- **WHAT NEEDS TO BE DONE**: Could you filter the material and copy every line where the word "left" occurs?

*** LISTED ENTRIES ***

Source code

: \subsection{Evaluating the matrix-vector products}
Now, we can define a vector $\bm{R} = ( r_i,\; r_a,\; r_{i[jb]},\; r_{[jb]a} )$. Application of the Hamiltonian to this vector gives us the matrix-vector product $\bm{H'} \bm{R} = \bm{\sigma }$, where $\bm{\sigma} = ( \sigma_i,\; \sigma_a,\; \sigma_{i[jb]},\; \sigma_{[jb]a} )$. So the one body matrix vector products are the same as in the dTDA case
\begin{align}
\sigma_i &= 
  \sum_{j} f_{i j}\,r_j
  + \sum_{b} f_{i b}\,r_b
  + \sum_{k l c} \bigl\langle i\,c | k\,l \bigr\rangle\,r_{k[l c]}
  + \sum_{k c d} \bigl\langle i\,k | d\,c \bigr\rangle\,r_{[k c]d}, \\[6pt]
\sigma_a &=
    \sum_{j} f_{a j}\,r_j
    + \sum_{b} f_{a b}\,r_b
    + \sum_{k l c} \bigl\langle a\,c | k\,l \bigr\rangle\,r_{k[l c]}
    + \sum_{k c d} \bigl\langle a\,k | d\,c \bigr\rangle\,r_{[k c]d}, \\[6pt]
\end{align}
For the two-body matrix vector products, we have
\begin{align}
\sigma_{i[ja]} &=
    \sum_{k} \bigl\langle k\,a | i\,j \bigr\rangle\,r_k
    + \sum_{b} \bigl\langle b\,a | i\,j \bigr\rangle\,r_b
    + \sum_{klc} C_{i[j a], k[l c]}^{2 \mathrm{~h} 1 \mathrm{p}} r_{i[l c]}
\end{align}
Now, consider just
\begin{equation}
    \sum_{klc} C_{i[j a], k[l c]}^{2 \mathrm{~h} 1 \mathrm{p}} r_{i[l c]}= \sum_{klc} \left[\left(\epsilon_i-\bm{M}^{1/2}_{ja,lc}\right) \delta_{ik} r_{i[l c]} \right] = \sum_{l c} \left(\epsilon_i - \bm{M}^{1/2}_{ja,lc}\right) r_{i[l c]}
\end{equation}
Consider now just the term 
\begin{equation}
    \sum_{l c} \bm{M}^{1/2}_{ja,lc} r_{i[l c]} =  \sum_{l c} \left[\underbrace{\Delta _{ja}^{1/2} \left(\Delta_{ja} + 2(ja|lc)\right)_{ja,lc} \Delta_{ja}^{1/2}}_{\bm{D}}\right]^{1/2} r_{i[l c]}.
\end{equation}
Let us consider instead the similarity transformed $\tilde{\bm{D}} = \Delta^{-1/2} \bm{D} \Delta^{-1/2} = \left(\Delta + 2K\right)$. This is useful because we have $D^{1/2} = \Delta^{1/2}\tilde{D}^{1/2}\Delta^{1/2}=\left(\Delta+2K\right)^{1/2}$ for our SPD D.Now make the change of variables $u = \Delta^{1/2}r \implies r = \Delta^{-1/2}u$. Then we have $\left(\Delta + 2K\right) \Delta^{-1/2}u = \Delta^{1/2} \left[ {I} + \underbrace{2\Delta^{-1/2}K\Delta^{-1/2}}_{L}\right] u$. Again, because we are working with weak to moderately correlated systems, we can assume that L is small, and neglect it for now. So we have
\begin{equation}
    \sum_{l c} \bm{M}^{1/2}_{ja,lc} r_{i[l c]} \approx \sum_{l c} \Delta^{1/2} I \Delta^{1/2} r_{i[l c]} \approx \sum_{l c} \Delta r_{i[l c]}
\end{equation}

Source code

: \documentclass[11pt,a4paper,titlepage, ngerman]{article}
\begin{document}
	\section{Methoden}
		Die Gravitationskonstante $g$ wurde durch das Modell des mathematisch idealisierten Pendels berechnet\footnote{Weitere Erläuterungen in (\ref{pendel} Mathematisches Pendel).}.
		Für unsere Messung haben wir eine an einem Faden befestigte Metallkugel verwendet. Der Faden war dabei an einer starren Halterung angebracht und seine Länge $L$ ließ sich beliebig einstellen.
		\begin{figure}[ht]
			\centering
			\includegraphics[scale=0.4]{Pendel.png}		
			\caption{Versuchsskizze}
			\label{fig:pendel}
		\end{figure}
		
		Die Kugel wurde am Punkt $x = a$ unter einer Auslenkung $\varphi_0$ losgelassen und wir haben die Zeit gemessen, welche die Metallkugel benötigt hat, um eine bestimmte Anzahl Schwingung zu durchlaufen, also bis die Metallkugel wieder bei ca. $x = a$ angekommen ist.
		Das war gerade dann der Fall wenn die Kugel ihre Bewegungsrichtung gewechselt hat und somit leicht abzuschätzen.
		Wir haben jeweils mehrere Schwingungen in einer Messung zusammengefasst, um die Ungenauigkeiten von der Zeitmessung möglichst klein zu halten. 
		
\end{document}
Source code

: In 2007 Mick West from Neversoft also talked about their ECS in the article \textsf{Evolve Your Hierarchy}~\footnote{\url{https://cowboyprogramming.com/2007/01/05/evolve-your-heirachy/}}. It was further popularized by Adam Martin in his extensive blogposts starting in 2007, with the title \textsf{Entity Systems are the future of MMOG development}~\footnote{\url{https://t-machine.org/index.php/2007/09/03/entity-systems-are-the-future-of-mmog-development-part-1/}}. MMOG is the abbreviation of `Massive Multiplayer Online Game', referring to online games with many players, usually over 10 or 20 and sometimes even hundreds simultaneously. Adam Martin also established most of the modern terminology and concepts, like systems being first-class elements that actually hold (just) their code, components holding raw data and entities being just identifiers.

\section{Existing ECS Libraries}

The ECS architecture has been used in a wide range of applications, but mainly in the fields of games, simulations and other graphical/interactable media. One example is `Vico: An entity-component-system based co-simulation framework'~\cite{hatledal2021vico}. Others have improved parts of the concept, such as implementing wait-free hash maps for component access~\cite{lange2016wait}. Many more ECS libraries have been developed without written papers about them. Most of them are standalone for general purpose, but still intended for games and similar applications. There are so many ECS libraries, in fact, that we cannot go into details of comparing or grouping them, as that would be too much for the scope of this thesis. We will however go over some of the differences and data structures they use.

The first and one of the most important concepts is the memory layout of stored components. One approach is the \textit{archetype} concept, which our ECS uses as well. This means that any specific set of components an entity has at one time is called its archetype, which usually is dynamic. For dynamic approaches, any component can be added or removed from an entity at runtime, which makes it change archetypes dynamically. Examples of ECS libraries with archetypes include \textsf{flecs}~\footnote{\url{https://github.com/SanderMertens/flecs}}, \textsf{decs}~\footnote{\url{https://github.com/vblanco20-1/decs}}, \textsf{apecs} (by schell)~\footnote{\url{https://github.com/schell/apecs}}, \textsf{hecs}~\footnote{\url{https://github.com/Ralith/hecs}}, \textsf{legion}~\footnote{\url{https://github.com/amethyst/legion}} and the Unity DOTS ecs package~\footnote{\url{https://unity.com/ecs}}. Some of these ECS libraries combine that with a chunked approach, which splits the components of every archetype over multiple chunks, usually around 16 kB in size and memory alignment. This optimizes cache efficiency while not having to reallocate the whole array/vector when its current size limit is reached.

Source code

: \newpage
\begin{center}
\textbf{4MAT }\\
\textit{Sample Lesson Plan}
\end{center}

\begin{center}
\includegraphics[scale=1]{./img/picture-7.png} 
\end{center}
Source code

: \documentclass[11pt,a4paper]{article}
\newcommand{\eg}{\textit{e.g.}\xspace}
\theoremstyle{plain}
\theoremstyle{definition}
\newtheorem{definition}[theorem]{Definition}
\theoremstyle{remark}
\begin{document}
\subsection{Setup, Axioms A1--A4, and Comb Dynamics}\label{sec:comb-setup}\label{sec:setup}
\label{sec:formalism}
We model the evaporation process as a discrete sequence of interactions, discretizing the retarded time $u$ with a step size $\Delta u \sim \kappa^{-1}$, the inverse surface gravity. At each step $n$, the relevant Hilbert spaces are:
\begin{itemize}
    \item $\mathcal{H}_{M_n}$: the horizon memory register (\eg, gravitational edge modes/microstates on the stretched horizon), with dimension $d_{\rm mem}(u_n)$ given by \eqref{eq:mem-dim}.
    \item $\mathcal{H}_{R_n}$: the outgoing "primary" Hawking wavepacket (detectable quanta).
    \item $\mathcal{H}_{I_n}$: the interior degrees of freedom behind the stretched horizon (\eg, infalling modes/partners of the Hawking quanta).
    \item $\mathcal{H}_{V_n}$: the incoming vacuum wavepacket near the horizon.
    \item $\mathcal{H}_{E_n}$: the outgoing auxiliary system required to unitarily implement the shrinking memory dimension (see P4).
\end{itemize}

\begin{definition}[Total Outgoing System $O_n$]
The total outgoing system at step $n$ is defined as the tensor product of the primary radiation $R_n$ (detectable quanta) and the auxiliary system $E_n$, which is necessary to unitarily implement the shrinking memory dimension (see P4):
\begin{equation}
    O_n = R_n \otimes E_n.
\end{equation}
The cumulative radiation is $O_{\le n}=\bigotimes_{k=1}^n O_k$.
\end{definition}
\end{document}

*** End of LISTED ENTRIES ***

- **REPLY**:
    \sum_{klc} C_{i[j a], k[l c]}^{2 \mathrm{~h} 1 \mathrm{p}} r_{i[l c]}= \sum_{klc} \left[\left(\epsilon_i-\bm{M}^{1/2}_{ja,lc}\right) \delta_{ik} r_{i[l c]} \right] = \sum_{l c} \left(\epsilon_i - \bm{M}^{1/2}_{ja,lc}\right) r_{i[l c]}
    \sum_{l c} \bm{M}^{1/2}_{ja,lc} r_{i[l c]} =  \sum_{l c} \left[\underbrace{\Delta _{ja}^{1/2} \left(\Delta_{ja} + 2(ja|lc)\right)_{ja,lc} \Delta_{ja}^{1/2}}_{\bm{D}}\right]^{1/2} r_{i[l c]}.
Let us consider instead the similarity transformed $\tilde{\bm{D}} = \Delta^{-1/2} \bm{D} \Delta^{-1/2} = \left(\Delta + 2K\right)$. This is useful because we have $D^{1/2} = \Delta^{1/2}\tilde{D}^{1/2}\Delta^{1/2}=\left(\Delta+2K\right)^{1/2}$ for our SPD D.Now make the change of variables $u = \Delta^{1/2}r \implies r = \Delta^{-1/2}u$. Then we have $\left(\Delta + 2K\right) \Delta^{-1/2}u = \Delta^{1/2} \left[ {I} + \underbrace{2\Delta^{-1/2}K\Delta^{-1/2}}_{L}\right] u$. Again, because we are working with weak to moderately correlated systems, we can assume that L is small, and neglect it for now. So we have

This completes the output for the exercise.